**** Task inputs ****

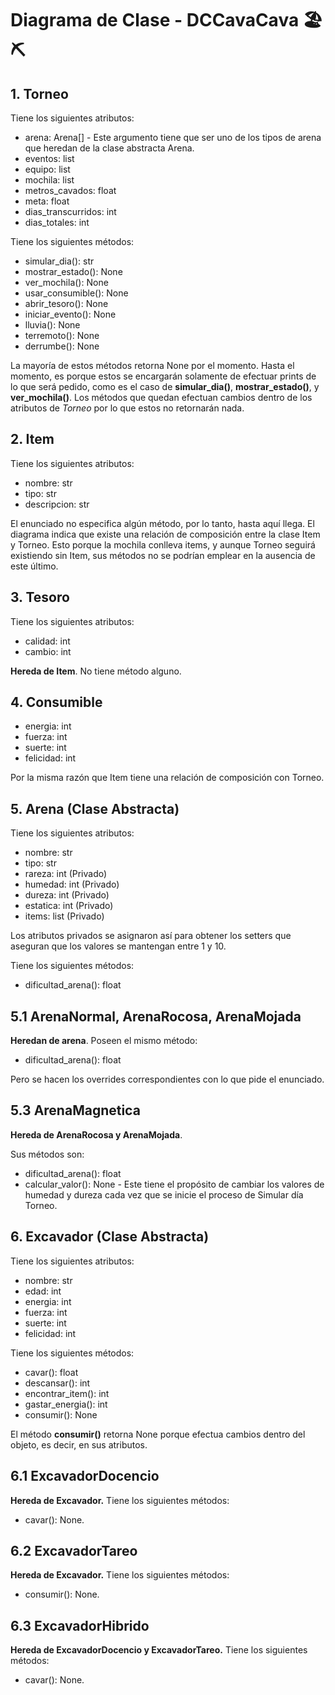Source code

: # Diagrama de Clase - DCCavaCava 🏖⛏

## 1. Torneo

Tiene los siguientes atributos: 

- arena: Arena[] - Este argumento tiene que ser uno de los tipos de arena que heredan de la clase abstracta Arena.
- eventos: list
- equipo: list
- mochila: list
- metros_cavados: float
- meta: float
- dias_transcurridos: int
- dias_totales: int

Tiene los siguientes métodos:

- simular_dia(): str
- mostrar_estado(): None
- ver_mochila(): None
- usar_consumible(): None
- abrir_tesoro(): None
- iniciar_evento(): None
- lluvia(): None
- terremoto(): None
- derrumbe(): None

La mayoría de estos métodos retorna None por el momento. Hasta el momento, es porque estos se encargarán solamente de efectuar prints de lo que será pedido, como es el caso de **simular_dia()**, **mostrar_estado()**, y **ver_mochila()**. Los métodos que quedan efectuan cambios dentro de los atributos de _Torneo_ por lo que estos no retornarán nada.

## 2. Item

Tiene los siguientes atributos:

- nombre: str
- tipo: str
- descripcion: str

El enunciado no especifica algún método, por lo tanto, hasta aquí llega. El diagrama indica que existe una relación de composición entre la clase Item y Torneo. Esto porque la mochila conlleva items, y aunque Torneo seguirá existiendo sin Item, sus métodos no se podrían emplear en la ausencia de este último.

## 3. Tesoro

Tiene los siguientes atributos:

- calidad: int
- cambio: int

**Hereda de Item**. No tiene método alguno.

## 4. Consumible

- energia: int
- fuerza: int
- suerte: int
- felicidad: int

Por la misma razón que Item tiene una relación de composición con Torneo.

## 5. Arena (Clase Abstracta)

Tiene los siguientes atributos:

- nombre: str
- tipo: str
- rareza: int (Privado)
- humedad: int (Privado)
- dureza: int (Privado)
- estatica: int (Privado)
- items: list (Privado)

Los atributos privados se asignaron así para obtener los setters que aseguran que los valores se mantengan entre 1 y 10.

Tiene los siguientes métodos:

- dificultad_arena(): float

## 5.1 ArenaNormal, ArenaRocosa, ArenaMojada

**Heredan de arena**. Poseen el mismo método:

- dificultad_arena(): float

Pero se hacen los overrides correspondientes con lo que pide el enunciado.

## 5.3 ArenaMagnetica

**Hereda de ArenaRocosa y ArenaMojada**. 

Sus métodos son:

- dificultad_arena(): float
- calcular_valor(): None - Este tiene el propósito de cambiar los valores de humedad y dureza cada vez que se inicie el proceso de Simular día Torneo.

## 6. Excavador (Clase Abstracta)

Tiene los siguientes atributos:

- nombre: str
- edad: int
- energia: int
- fuerza: int
- suerte: int
- felicidad: int

Tiene los siguientes métodos:

- cavar(): float
- descansar(): int
- encontrar_item(): int
- gastar_energia(): int
- consumir(): None

El método **consumir()** retorna None porque efectua cambios dentro del objeto, es decir, en sus atributos.

## 6.1 ExcavadorDocencio

**Hereda de Excavador.** 
Tiene los siguientes métodos:

- cavar(): None.

## 6.2 ExcavadorTareo

**Hereda de Excavador.** 
Tiene los siguientes métodos:

- consumir(): None.

## 6.3 ExcavadorHibrido

**Hereda de ExcavadorDocencio y ExcavadorTareo.** 
Tiene los siguientes métodos:

- cavar(): None.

****

> _Assignment_: Search the listing for the string "cambios". Copy each line where it is found.

> _Solution to the exercise_:
La mayoría de estos métodos retorna None por el momento. Hasta el momento, es porque estos se encargarán solamente de efectuar prints de lo que será pedido, como es el caso de **simular_dia()**, **mostrar_estado()**, y **ver_mochila()**. Los métodos que quedan efectuan cambios dentro de los atributos de _Torneo_ por lo que estos no retornarán nada.
El método **consumir()** retorna None porque efectua cambios dentro del objeto, es decir, en sus atributos.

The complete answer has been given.